1. Data Warehouse Overview

Module 1: Data Warehouse Overview#

You are here

Overview#

This module explains the general structure of an EDU data warehouse. This is a great starting point if you're a new user of EDU, or if you need a reminder how things fit together. You'll learn how the EDU warehouse is structured, which databases and schemas exist, and how to interpret the tables inside them.

The goal is not to memorize every schema or table, but to build a mental model of where different kinds of data live and why they are organized the way they are.

Learing Objectives#

This module follows a clear learning flow, moving from the broadest level of organization down to the specific:

Databases - The top-level containers that separate different types of data (raw vs. analytics-ready)
Schemas - The organizational layers within databases that represent different stages of data transformation
Tables - The actual data structures you'll query, organized into two main types: dimensions and facts

By the end of this module, you will understand:

How EDU organizes data hierarchically: databases → schemas → tables
The difference between RAW and ANALYTICS databases and when to use each
Common schemas in the ANALYTICS database and their purposes
The two main types of tables (dimensions and facts) and how they work together
Where to find the data you need for most analysis work

Principles of the Data Warehouse#

The core purpose of the EDU Warehouse is to give you ready-to-use reporting tables that behave consistently across your data. The warehouse organizes data in a predictable, hierarchical structure that makes it easy to find what you need and understand how different pieces of data relate to each other.

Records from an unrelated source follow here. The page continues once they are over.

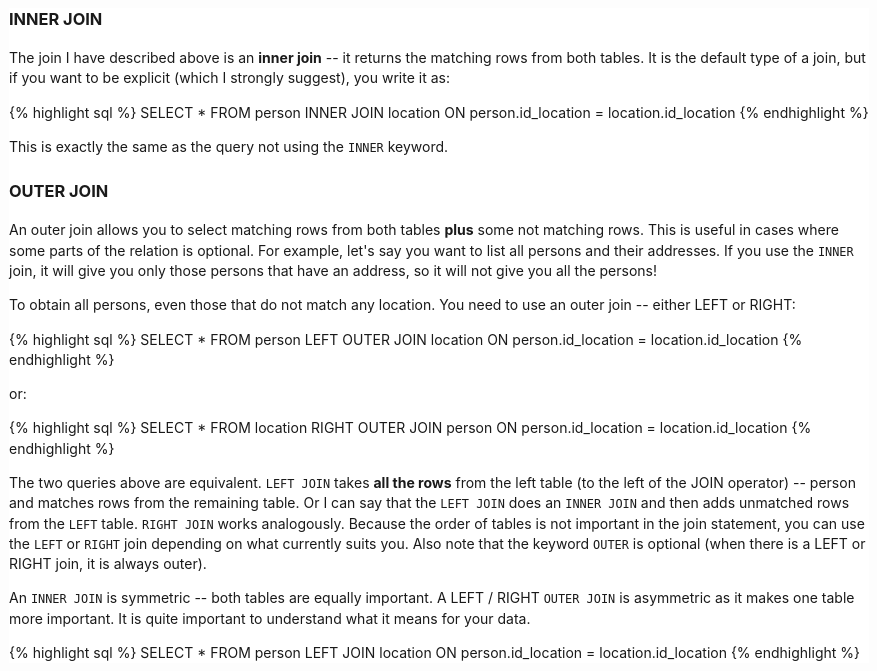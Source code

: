 ### INNER JOIN
The join I have described above is an **inner join** -- it returns the matching rows from both
tables. It is the default type of a join, but if you want to be explicit (which I strongly suggest),
you write it as:

{% highlight sql %}
SELECT * FROM
    person INNER JOIN location
    ON person.id_location = location.id_location
{% endhighlight %}

This is exactly the same as the query not using the `INNER` keyword.

### OUTER JOIN
An outer join allows you to select matching rows from both tables **plus** some not matching rows.
This is useful in cases where some parts of the relation is optional. For example, let's say you want
to list all persons and their addresses. If you use the `INNER` join, it will give you only those persons
that have an address, so it will not give you all the persons!

To obtain all persons, even those that do not match any location. You need to use an outer join
-- either LEFT or RIGHT:

{% highlight sql %}
SELECT * FROM
    person LEFT OUTER JOIN location
    ON person.id_location = location.id_location
{% endhighlight %}

or:

{% highlight sql %}
SELECT * FROM
    location RIGHT OUTER JOIN person
    ON person.id_location = location.id_location
{% endhighlight %}

The two queries above are equivalent. `LEFT JOIN` takes **all the rows** from the left table
(to the left of the JOIN operator) -- person and matches rows from the remaining table.
Or I can say that the `LEFT JOIN` does an `INNER JOIN` and then adds unmatched rows
from the `LEFT` table. `RIGHT JOIN` works analogously.
Because the order of tables is not important in the join statement, you can use the `LEFT`
or `RIGHT` join depending on what currently suits you. Also note that the
keyword `OUTER` is optional (when there is a LEFT or RIGHT join, it is always outer).

An `INNER JOIN` is symmetric -- both tables are equally important. A LEFT / RIGHT
`OUTER JOIN` is asymmetric as it makes one table more important. It is quite important
to understand what it means for your data.

{% highlight sql %}
SELECT * FROM
    person LEFT JOIN location
    ON person.id_location = location.id_location
{% endhighlight %}
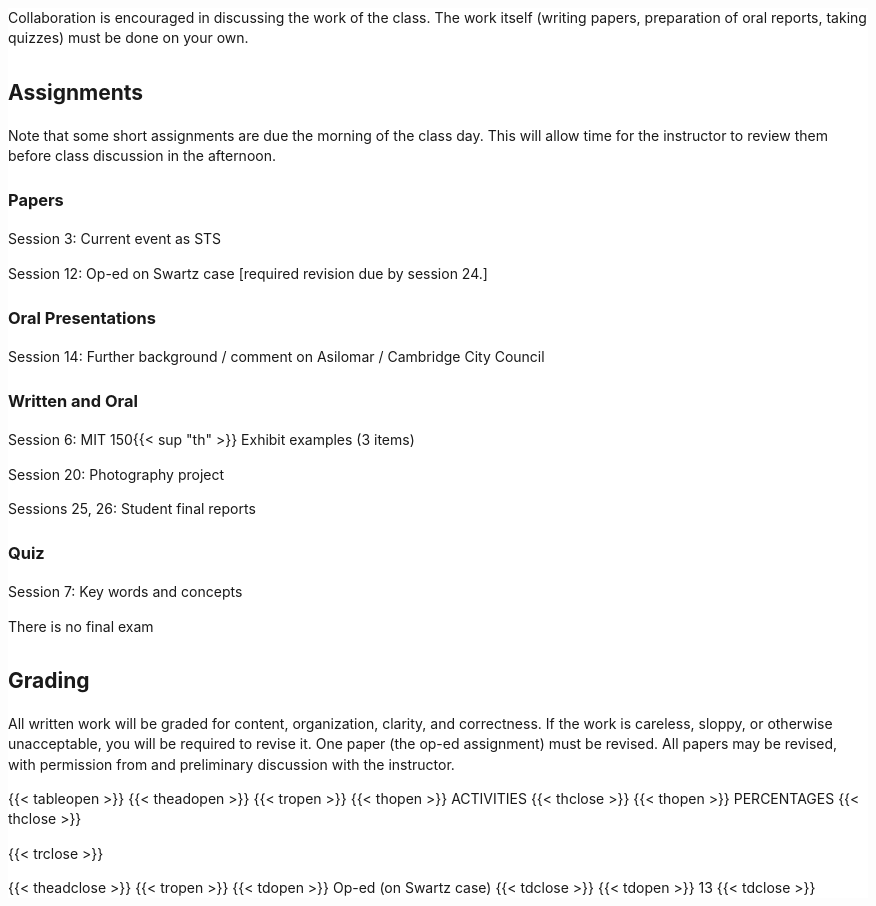 Collaboration is encouraged in discussing the work of the class. The work itself (writing papers, preparation of oral reports, taking quizzes) must be done on your own.

Assignments
-----------

Note that some short assignments are due the morning of the class day. This will allow time for the instructor to review them before class discussion in the afternoon.

### Papers

Session 3: Current event as STS

Session 12: Op-ed on Swartz case \[required revision due by session 24.\]

### Oral Presentations

Session 14: Further background / comment on Asilomar / Cambridge City Council

### Written and Oral

Session 6: MIT 150{{< sup "th" >}} Exhibit examples (3 items)

Session 20: Photography project

Sessions 25, 26: Student final reports

### Quiz

Session 7: Key words and concepts

There is no final exam

Grading
-------

All written work will be graded for content, organization, clarity, and correctness. If the work is careless, sloppy, or otherwise unacceptable, you will be required to revise it. One paper (the op-ed assignment) must be revised. All papers may be revised, with permission from and preliminary discussion with the instructor.

{{< tableopen >}}
{{< theadopen >}}
{{< tropen >}}
{{< thopen >}}
ACTIVITIES
{{< thclose >}}
{{< thopen >}}
PERCENTAGES
{{< thclose >}}

{{< trclose >}}

{{< theadclose >}}
{{< tropen >}}
{{< tdopen >}}
Op-ed (on Swartz case)
{{< tdclose >}}
{{< tdopen >}}
13
{{< tdclose >}}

Rather than working with raw, unprocessed data from source systems, EDU provides you with:

Cleaned and standardized data - Data have consistent formats, naming conventions, and data types
Organized structure - Tables are intentionally structured, following dimensional modeling principles
Reliable relationships - Tables are designed to join together predictably
Documentation - Tables and columns are documented so you understand what each piece of data represents

This structure saves you time and reduces errors by handling the complex work of data transformation and organization upfront, so you can focus on analysis rather than data preparation.

Databases#

EDU organizes data into databases, which contain schemas, which in turn contain tables and views. In some cases, it is helpful to think of this structure as folders within folders which eventually contain the tables you will query:

EDU Data Warehouse Structure

In most EDU user workflows, you'll primarily query one database: ANALYTICS, which contains analytics-ready tables designed for reporting and analysis. Depending on your role and environment you may also see other databases, such as RAW (source-aligned data, often restricted and mostly used for debugging/traceability), development or release-candidate environments (sometimes named DEV_ANALYTICS or prefixed with RC_), and Snowflake system databases that are generally not relevant to everyday analysis.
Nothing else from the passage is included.